Items contained in the air-dropped bundles include clothes, food, medical gear, school supplies, fishing equipment and other humanitarian items.

Aircrews use the mission to not only deliver needed supplies to the remote islands, but also use it as a training opportunity to prepare dropping cargo at lower altitudes in war zones.

Airmen solicit donations for months and then organize volunteers to assemble the boxes and fill them with the supplies, before the packages are parachuted onto the islands in the Pacific.

Operation Christmas Drop has also become a cultural staple of the holiday season, inspiring a 2020 Netflix holiday film of the same name.

That same year, due to the COVID-19 pandemic, Operation Christmas Drop was scaled back with some partner countries choosing not to assist with the drop and Micronesia choosing not to receive packages.
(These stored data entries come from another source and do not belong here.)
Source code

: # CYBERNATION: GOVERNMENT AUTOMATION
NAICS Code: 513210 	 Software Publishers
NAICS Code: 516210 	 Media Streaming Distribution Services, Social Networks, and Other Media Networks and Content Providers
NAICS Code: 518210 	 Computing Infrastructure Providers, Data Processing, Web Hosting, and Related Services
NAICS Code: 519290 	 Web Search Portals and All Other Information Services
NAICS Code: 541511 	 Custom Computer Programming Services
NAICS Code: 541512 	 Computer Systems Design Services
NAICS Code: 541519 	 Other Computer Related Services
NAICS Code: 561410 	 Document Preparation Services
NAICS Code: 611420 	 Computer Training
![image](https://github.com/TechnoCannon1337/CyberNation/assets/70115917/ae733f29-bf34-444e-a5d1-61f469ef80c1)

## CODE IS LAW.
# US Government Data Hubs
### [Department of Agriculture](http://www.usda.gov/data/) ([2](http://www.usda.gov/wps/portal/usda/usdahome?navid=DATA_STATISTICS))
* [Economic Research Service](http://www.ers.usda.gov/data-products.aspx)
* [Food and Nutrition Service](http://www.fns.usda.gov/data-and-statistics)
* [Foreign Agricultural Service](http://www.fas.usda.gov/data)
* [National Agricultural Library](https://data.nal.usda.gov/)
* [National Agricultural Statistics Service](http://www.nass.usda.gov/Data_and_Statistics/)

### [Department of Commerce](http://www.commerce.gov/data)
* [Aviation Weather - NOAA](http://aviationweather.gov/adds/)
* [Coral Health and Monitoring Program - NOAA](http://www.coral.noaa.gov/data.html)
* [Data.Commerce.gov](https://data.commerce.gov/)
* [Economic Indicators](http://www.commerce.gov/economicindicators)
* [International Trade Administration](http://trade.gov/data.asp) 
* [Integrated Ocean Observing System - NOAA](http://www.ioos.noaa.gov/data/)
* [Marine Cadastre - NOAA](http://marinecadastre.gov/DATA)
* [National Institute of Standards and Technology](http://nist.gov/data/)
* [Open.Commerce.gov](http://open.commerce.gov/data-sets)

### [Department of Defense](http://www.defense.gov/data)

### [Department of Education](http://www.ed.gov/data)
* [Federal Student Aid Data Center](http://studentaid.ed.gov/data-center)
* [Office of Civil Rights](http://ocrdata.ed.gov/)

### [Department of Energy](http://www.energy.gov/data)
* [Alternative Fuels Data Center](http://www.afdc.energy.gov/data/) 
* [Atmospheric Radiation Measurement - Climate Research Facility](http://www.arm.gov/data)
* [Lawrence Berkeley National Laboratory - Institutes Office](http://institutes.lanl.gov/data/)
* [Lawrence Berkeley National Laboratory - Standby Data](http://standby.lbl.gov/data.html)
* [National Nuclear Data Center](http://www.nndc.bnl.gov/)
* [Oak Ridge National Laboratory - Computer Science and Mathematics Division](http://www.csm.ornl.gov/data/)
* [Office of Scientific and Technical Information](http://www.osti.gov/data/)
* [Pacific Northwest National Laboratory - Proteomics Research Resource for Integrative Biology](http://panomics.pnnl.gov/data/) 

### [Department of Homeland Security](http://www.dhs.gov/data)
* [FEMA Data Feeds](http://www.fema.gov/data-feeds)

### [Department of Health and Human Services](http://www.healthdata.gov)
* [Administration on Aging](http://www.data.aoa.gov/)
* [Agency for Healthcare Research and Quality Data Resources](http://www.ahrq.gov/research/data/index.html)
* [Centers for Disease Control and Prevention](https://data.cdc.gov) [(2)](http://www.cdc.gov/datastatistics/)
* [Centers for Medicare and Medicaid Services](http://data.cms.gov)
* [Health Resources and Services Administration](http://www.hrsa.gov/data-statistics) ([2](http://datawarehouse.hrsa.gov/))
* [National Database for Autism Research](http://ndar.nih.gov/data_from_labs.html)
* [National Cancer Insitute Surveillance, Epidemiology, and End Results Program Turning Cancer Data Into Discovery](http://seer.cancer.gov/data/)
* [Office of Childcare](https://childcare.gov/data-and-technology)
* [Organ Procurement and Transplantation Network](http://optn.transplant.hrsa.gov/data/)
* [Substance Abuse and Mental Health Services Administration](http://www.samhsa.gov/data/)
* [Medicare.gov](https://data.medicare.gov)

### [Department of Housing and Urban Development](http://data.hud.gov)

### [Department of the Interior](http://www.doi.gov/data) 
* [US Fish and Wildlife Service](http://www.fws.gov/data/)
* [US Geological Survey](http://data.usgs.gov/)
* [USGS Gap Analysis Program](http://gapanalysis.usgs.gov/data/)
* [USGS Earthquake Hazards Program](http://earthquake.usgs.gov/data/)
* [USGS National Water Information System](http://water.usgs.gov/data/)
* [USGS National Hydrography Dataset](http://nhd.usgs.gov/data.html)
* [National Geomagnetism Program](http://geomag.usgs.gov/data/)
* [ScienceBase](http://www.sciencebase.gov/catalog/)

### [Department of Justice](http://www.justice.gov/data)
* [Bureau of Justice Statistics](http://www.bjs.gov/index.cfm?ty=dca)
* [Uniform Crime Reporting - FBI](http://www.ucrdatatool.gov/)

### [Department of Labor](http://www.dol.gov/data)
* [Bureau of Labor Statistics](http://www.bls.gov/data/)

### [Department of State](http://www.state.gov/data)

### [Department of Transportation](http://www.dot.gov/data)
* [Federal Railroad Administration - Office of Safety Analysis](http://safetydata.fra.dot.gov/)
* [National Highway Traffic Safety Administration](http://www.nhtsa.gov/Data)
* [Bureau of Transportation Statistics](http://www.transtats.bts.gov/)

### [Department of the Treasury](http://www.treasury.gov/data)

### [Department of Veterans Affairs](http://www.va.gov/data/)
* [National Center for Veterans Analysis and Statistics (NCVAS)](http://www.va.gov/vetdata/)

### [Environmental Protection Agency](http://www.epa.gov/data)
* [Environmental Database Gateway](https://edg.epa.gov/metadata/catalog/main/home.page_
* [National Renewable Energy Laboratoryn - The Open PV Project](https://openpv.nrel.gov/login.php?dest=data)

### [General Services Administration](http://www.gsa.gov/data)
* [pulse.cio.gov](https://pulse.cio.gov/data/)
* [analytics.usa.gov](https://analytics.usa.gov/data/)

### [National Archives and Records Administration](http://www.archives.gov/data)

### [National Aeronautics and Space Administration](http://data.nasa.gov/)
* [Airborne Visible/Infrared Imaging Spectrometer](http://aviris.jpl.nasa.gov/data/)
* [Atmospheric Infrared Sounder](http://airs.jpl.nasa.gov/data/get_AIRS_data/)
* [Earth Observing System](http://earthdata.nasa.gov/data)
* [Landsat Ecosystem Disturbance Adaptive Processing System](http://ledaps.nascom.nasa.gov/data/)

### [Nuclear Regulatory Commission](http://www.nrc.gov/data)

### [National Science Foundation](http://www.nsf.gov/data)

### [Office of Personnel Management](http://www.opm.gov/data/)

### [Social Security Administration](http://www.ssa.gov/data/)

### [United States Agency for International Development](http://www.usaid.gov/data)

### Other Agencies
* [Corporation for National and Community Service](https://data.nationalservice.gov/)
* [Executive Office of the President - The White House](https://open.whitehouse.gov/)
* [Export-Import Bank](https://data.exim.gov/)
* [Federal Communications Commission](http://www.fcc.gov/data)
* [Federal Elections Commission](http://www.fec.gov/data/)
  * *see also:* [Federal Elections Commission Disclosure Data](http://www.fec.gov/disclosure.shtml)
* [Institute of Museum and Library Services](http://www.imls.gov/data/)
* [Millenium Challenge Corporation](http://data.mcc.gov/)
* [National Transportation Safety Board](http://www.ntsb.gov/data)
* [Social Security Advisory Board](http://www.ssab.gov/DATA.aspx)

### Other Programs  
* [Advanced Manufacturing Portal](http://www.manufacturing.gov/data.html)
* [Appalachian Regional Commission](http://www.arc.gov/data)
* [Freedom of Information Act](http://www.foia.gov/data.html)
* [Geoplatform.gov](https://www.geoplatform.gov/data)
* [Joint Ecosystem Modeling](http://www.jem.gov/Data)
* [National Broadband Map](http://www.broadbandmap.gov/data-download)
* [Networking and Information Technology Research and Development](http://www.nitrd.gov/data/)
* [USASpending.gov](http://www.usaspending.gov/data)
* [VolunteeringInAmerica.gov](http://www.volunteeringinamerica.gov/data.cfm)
But this year, Operation Christmas Drop had returned to pre-COVID-19 levels. Aircrews from New Zealand, which hadn't been involved since 2019, were happy to be a part of the mission again.

"I've enjoyed meeting with other nations and sharing the common experience of delivering aid here in the Pacific," Royal New Zealand Air Force flight Lt. Campbell Wilson said in the news release. "This aid is delivered with goodwill and with pride and love from all the agencies involved. We've really enjoyed being part of it, and we're honored to take part."